Hi Ladies and gents...

I have a weird question for you...

I have noticed that it depends on what Toothpaste I use what everyting will taste for the rest of the day.

I have noticed this a couple of years ago. Like when I use a sertan toothpaste everyting including my coffee
will taste souwer and if I use another tipe everyting will taste normal.

Since I started Vaping I have noticed that even the E-liquid I vape taste souwer when I use the wrong toothpaste. At the moment I'm vaping 5Pawn Bowdens Mate. 

Has any one els notice this?


----------



## Silver (8/8/14)

Never noticed that @annemarievdh 
Mostly i use similar minty toothpastes but havent really noticed the vaping juices change flavour or become sour depending on my toothpaste.


----------



## Yiannaki (8/8/14)

@annemarievdh I've found that the type of toothpaste affects my taste for an hour or so after I've brushed. Depending on which one I've used, juices will taste different. After that hour is up it's all good for the rest of the day

Strange how you mentioned that it affects you all day.

Reactions: Like 1 | Agree 2


----------



## annemarievdh (8/8/14)

Yiannaki said:


> @annemarievdh I've found that the type of toothpaste affects my taste for an hour or so after I've brushed. Depending on which one I've used, juices will taste different. After that hour is up it's all good for the rest of the day
> 
> Strange how you mentioned that it affects you all day.



Some toothpastes effects were off sooner than others and usually I have to go and brush again. But this one I tried now for a couple of days lasts all day. Will go back to my usual toothpaste tomorrow. 

Its just strange how it effect's and spoils e-liquid's


----------



## Yiannaki (8/8/14)

annemarievdh said:


> Some toothpastes effects were off sooner than others and usually I have to go and brush again. But this one I tried now for a couple of days lasts all day. Will go back to my usual toothpaste tomorrow.
> 
> Its just strange how it effect's and spoils e-liquid's


Try using it again when you have juices that you don't like loaded. Maybe it will have the reverse effect

Reactions: Winner 1 | Funny 2


----------



## annemarievdh (8/8/14)

Yiannaki said:


> Try using it again when you have juices that you don't like loaded. Maybe it will have the reverse effect


 
Hahahaha will keep that in mind


----------



## MarkK (8/8/14)

lol @Yiannaki its funny what you say but its probably 100% true lol, @annemarievdh will probably love the juices she used to hate 

This flavours perception thing is still puzzling me every single day lol.
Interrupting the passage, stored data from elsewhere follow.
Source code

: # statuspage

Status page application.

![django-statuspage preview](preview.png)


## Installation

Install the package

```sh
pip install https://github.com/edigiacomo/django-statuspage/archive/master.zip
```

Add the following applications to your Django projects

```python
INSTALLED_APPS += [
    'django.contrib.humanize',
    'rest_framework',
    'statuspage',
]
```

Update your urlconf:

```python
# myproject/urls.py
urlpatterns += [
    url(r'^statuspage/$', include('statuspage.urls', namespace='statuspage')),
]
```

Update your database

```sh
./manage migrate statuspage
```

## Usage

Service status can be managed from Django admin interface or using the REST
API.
Reactions: Like 1 | Agree 1


----------



## annemarievdh (8/8/14)

MarkK said:


> lol @Yiannaki its funny what you say but its probably 100% true lol, @annemarievdh will probably love the juices she used to hate
> 
> This flavours perception thing is still puzzling me every single day lol.


 
Your not alone with the being puzzled

Reactions: Like 1 | Funny 1


----------



## Nightfearz (8/8/14)

I went to the Health shop about a week ago to buy my vitamins and stuff, whilst there I felt thirsty, so I bought a "health" drink with now sugar (but obviously sweetened by something). The after taste of whatever they used to sweeten it stuck around and violated my taste and olfactory senses for the rest of the day. Every mouthful of vaper simply tasted like bitter sweetener.

Reactions: Like 1


----------



## annemarievdh (8/8/14)

That is so weird

Reactions: Agree 1


----------



## Imthiaz Khan (8/8/14)

I have noticed any difference in taste of the juices after brushing.
Any specific toothpastes that does this?
I normally use aquafresh and sometimes colgate.


----------



## annemarievdh (8/8/14)

Imthiaz Khan said:


> I have noticed any difference in taste of the juices after brushing.
> Any specific toothpastes that does this?
> I normally use aquafresh and sometimes colgate.


 
Its aquafresh that gives me the souer taste and doesnt last longer than an houer than I have to go brush again becouse my mouth feels durty. The one that gives me the souwer taste now is Pepsodent Complete 8. I'm gona stick Colgate


----------



## Derick (8/8/14)

Even scientists don't really know 

http://health.howstuffworks.com/mental-health/human-nature/perception/orange-juice-toothpaste.htm

Reactions: Like 1


----------



## annemarievdh (8/8/14)

Derick said:


> Even scientists don't really know
> 
> http://health.howstuffworks.com/mental-health/human-nature/perception/orange-juice-toothpaste.htm


 
Haha thank you @Derick !! As always you are the guru that gets us an answer or in this case a confirmation that there is no answer


----------